IN PRINCIPLE, some freelances in this time of disease could look on the bright side. Self-isolate in the fastness of your garret and surely clients will come flocking, whether for words to fill their pages or for your skills in remote sub-editing. Of course for photographers the irksome necesssity to go out to where the pictures are puts the kibosh on this fantasy.

And what if - heaven forfend - you come down with Covid-19 yourself? The government hasn't thought of you, and there are efforts to remind it.

On 4 March Frances O'Grady, General Secretary of the Trades Union Congress, called on the government to make statutory sick pay available to all workers: "Unless we sort out our sick pay rules and make them fair, many workers are going to face that invidious choice of do they pay the bills, put food on the table, or do they follow government health advice to self-isolate if they've got symptoms? No-one should be out of pocket for doing the right thing."

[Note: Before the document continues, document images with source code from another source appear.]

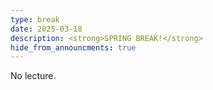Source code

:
```yaml
---
type: break
date: 2025-03-18
description: <strong>SPRING BREAK!</strong>
hide_from_announcments: true
---
```

No lecture.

Later that day the UK Prime Minister announced that "the health secretary will bring forward, as part of our emergency coronavirus legislation, measures to allow the payment of statutory sick pay from the very first day you are sick instead of four days under the current rules..."

Not quite the same thing. For what it's worth, there's a petition noting that "4.8 million people are registered self-employed in the UK... It would be easy enough to work out what each person is entitled to based on their tax returns." So: "Include self-employed in statutory sick pay." We've signed.

The same day it was reported that the government planned measures for "businesses with short-term cash flow problems, including giving them longer to pay bills". Some time after the Freelance Tweeted "That's freelances doubly-stuffed, then", this phrase disappeared from the BBC report. We're looking into it.